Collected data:

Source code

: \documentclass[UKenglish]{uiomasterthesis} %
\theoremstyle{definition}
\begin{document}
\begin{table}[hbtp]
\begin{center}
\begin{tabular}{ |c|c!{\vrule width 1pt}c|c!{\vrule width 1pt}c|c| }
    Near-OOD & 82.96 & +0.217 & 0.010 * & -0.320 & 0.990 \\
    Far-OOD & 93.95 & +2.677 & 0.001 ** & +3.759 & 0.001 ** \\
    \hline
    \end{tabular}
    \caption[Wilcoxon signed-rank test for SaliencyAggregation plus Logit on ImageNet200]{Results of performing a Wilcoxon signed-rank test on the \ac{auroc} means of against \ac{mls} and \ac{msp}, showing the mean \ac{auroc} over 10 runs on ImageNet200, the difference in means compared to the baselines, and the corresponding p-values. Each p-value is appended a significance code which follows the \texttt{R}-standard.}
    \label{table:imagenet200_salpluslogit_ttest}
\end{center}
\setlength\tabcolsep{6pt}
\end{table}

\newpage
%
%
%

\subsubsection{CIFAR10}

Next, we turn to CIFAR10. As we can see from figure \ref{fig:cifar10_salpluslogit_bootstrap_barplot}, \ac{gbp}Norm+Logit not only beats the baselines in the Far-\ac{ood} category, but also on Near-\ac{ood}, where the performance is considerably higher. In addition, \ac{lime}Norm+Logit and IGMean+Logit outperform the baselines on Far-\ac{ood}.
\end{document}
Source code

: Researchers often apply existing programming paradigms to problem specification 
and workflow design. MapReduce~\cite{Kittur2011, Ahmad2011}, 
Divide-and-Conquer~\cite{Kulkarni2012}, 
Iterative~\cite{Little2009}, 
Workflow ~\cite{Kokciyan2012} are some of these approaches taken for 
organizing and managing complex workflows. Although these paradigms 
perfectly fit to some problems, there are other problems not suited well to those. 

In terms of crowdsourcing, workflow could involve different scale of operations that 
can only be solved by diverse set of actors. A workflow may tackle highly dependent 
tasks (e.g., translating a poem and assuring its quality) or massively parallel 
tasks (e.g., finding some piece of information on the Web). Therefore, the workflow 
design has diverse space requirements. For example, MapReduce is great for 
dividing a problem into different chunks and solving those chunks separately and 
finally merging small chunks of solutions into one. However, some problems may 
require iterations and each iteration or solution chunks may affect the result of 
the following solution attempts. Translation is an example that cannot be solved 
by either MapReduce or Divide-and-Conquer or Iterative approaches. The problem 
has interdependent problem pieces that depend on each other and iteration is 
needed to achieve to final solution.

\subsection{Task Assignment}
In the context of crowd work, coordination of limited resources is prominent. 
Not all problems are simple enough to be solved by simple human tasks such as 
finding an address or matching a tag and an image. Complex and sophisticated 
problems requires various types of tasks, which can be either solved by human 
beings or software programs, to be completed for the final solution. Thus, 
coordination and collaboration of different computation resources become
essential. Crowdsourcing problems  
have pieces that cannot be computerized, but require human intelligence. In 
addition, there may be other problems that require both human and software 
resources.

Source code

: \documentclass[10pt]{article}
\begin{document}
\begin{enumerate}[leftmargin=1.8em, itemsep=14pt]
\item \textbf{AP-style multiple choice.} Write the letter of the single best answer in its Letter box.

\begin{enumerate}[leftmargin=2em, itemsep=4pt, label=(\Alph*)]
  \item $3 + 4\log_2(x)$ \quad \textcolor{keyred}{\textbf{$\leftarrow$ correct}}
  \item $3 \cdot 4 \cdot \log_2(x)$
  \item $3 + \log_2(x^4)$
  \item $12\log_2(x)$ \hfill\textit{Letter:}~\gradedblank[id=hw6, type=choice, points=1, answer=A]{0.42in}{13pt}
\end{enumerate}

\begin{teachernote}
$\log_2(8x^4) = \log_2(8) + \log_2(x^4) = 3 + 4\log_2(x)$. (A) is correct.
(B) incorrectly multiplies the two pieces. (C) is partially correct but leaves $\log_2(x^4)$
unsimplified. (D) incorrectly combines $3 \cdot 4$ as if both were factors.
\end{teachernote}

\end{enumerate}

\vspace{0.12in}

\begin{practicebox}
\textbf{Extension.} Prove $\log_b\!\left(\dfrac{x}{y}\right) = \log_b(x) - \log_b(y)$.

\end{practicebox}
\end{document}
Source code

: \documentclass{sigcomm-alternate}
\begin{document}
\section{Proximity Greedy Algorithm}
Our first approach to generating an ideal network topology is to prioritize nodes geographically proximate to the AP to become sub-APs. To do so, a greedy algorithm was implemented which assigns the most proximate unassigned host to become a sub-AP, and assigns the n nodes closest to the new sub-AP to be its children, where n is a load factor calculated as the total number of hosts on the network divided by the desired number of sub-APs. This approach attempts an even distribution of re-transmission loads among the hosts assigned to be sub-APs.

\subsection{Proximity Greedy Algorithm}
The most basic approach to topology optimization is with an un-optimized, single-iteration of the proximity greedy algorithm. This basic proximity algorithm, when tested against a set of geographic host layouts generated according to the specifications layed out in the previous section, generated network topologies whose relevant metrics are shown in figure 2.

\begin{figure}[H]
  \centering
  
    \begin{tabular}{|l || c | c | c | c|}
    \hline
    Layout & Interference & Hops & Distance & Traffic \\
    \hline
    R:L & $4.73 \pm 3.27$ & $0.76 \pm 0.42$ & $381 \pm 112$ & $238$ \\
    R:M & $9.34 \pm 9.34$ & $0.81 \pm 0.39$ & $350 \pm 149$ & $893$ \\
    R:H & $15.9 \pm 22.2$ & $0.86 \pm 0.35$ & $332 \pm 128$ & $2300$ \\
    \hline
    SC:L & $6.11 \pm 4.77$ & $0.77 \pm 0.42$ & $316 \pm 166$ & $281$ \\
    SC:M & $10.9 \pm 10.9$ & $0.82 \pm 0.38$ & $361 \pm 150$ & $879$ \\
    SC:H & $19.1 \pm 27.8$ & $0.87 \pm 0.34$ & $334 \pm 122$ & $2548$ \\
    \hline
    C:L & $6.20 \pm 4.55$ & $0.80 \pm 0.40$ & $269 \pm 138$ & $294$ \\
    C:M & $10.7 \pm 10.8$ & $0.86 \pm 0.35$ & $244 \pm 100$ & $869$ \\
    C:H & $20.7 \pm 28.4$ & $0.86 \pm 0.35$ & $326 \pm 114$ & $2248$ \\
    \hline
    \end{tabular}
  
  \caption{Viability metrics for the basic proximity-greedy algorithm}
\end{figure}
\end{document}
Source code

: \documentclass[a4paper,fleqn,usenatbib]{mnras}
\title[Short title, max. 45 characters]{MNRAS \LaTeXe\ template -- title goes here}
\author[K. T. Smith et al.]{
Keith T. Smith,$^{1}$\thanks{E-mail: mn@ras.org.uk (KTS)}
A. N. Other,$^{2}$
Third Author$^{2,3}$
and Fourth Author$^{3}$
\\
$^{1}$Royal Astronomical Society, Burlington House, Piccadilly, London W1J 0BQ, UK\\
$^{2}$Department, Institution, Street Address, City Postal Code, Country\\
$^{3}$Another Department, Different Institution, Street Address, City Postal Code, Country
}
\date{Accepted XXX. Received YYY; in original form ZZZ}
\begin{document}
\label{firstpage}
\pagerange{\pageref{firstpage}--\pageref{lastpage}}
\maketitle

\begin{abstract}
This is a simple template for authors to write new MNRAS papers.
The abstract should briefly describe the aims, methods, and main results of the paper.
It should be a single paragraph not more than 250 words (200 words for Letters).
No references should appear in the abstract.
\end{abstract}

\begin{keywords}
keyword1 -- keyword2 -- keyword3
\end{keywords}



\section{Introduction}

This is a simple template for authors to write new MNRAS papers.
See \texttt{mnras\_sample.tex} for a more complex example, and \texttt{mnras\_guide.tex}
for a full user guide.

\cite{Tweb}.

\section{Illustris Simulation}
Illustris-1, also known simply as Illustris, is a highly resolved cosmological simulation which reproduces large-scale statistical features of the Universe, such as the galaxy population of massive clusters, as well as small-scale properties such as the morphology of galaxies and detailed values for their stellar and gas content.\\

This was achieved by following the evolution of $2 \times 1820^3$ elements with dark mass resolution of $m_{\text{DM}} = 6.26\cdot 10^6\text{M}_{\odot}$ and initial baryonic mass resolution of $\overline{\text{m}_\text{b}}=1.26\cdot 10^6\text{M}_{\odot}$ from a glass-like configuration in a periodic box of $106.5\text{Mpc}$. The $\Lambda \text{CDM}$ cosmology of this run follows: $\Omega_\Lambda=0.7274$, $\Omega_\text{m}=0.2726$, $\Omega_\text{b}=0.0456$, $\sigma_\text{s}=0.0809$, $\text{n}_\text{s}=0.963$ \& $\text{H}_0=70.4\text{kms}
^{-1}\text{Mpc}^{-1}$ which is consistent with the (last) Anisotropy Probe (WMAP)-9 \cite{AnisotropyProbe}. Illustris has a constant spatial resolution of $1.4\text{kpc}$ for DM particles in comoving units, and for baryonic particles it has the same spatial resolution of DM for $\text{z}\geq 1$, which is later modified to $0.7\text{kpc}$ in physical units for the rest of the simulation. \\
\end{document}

◆ YOUR GOAL ◆
Lines with "itemsep" in the records above: copy every one of them.

◆ SOLUTION TO THE EXERCISE ◆
\begin{enumerate}[leftmargin=1.8em, itemsep=14pt]
\begin{enumerate}[leftmargin=2em, itemsep=4pt, label=(\Alph*)]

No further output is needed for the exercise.